The monster screamed, her fury shaking the brush.

I pulled my saber free.

The monster whipped around, the skin on her throat hanging like a punctured balloon, and snapped her teeth, trying to bite me in half. I danced back, behind the tree. She followed, crawling up the side of the oak with sickening quickness, her teeth snapping like a bear trap closing. I backpedaled through the brush, trying not to trip on the forest floor. If her insides matched a human’s, I’d sliced her liver and cut the hepatic vein or artery, likely both. If I ran her around enough, she would bleed out.

Ascanio burst out of the woods, speeding up toward us.

The old lady grabbed at me. I sliced at her fingers. She kept coming, oblivious to pain, her face an ugly mask. She was hurting, but killing me was all that mattered.

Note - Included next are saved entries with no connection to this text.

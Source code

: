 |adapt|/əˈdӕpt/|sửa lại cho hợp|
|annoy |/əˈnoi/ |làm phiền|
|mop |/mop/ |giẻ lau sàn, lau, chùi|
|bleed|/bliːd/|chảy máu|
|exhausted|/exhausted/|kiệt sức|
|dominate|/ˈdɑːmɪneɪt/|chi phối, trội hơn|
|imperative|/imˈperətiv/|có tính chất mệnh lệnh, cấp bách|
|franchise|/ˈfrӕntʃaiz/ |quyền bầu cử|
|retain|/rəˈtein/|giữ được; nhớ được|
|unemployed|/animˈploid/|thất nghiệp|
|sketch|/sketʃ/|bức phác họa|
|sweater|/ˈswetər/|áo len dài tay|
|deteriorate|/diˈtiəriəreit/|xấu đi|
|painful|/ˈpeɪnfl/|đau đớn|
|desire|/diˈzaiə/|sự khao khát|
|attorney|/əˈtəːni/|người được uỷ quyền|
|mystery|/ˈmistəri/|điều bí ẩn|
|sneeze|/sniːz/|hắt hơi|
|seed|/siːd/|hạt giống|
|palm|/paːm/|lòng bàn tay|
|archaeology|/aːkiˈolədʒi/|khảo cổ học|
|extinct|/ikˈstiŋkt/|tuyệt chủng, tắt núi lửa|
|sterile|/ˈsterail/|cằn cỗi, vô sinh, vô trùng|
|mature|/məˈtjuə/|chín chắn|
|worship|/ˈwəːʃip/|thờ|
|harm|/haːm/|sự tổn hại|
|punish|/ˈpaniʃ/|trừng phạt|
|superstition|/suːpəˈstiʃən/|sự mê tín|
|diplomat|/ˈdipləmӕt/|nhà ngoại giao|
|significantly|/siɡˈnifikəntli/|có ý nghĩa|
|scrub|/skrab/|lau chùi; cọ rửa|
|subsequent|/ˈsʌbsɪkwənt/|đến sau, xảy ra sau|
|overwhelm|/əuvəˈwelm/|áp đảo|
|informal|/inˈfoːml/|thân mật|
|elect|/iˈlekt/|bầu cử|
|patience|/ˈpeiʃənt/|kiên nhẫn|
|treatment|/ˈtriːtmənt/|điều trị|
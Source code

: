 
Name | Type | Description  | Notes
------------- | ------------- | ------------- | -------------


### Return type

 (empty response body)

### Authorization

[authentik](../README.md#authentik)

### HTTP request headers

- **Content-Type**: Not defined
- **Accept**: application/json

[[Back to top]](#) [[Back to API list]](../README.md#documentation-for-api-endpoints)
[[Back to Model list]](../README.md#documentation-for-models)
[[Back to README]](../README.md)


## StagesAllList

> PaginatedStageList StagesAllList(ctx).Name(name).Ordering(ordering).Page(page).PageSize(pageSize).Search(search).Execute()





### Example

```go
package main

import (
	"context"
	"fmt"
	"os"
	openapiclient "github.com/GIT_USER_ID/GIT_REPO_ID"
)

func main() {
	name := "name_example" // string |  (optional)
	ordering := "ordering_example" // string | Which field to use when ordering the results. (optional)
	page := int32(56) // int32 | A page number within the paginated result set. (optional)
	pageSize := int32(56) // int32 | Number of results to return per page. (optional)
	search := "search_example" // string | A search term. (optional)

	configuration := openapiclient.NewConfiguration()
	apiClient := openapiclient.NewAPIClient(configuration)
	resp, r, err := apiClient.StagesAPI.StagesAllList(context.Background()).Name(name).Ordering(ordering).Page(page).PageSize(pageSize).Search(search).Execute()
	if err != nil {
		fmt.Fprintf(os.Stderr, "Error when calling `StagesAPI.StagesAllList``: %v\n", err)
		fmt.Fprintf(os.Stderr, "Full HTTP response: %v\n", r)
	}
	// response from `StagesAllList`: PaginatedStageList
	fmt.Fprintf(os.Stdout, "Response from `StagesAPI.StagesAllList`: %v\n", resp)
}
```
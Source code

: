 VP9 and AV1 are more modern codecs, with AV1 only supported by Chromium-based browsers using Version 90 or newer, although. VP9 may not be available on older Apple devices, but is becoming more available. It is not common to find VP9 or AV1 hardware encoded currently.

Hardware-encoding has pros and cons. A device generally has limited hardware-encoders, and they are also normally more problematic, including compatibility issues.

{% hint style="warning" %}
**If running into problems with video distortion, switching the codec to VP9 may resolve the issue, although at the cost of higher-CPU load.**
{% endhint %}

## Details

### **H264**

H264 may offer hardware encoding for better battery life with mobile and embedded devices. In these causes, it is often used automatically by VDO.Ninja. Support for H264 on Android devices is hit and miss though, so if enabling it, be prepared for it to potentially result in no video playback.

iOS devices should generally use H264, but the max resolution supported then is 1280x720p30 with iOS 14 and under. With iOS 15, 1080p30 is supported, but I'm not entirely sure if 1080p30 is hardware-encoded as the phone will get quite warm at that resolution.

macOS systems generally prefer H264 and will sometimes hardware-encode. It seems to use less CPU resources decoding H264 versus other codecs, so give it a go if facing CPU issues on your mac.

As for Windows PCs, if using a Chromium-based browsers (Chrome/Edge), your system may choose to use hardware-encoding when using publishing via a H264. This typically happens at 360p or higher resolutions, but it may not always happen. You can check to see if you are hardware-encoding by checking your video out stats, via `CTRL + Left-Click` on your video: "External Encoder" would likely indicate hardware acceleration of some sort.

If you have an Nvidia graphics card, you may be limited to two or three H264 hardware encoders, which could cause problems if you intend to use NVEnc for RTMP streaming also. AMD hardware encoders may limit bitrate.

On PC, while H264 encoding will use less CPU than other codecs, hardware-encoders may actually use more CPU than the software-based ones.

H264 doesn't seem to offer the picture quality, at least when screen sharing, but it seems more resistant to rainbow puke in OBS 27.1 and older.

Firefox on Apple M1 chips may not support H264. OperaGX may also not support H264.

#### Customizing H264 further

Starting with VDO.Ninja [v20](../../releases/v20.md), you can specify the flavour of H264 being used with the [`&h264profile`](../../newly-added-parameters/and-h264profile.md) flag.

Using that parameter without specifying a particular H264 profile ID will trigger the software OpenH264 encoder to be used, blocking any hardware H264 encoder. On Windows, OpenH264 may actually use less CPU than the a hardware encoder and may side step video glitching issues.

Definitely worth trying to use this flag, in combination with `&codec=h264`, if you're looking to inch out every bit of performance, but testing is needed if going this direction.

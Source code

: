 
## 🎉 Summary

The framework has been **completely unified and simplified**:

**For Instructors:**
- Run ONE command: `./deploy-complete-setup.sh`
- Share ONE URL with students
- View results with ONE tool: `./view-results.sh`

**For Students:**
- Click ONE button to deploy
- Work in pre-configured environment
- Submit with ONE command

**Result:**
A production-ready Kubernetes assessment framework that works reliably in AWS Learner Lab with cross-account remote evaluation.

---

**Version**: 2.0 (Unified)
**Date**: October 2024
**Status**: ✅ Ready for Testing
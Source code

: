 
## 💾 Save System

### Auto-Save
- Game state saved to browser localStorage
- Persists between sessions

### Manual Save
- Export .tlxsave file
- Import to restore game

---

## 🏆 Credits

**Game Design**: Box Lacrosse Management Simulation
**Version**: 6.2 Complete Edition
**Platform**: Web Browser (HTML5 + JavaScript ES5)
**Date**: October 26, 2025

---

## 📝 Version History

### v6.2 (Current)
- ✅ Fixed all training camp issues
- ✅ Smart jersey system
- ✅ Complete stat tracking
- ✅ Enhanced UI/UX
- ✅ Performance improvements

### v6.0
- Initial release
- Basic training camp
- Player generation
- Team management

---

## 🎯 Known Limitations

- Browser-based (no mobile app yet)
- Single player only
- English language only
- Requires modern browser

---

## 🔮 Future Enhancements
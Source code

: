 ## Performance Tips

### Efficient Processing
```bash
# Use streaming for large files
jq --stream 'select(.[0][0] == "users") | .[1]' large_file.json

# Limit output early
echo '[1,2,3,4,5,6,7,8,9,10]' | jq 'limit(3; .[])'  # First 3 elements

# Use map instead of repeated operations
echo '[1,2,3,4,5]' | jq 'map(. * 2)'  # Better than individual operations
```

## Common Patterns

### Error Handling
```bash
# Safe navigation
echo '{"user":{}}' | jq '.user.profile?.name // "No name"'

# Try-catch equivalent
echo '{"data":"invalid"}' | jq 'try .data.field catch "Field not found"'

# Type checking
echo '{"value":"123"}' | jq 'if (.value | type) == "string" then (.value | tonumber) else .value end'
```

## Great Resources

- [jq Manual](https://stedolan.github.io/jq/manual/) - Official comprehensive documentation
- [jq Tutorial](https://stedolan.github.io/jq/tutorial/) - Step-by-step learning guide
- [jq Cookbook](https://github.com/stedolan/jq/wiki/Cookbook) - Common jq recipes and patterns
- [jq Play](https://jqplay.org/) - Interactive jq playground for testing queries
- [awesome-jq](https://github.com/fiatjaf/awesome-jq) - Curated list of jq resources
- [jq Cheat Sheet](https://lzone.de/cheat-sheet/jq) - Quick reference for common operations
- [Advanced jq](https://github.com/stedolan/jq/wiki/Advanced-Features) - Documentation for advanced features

Ascanio tore into her side, but she ignored him, her gaze fastened on me. I sliced again and again. A moment too slow and she’d grip me into her clawed fist. Strike, strike, strike. This was too much fun.

Derek landed onto Jene’s back and thrust a young tree through her. The old lady thrashed, like a pinned bug. Derek ripped into her from above, while Ascanio tore at her from the side.

I ducked in as she thrashed. Her arm passed over me, clawed fingers stretched, and I sliced the inside of her biceps and moved back. One arm down. One to go. Patience is a virtue . . .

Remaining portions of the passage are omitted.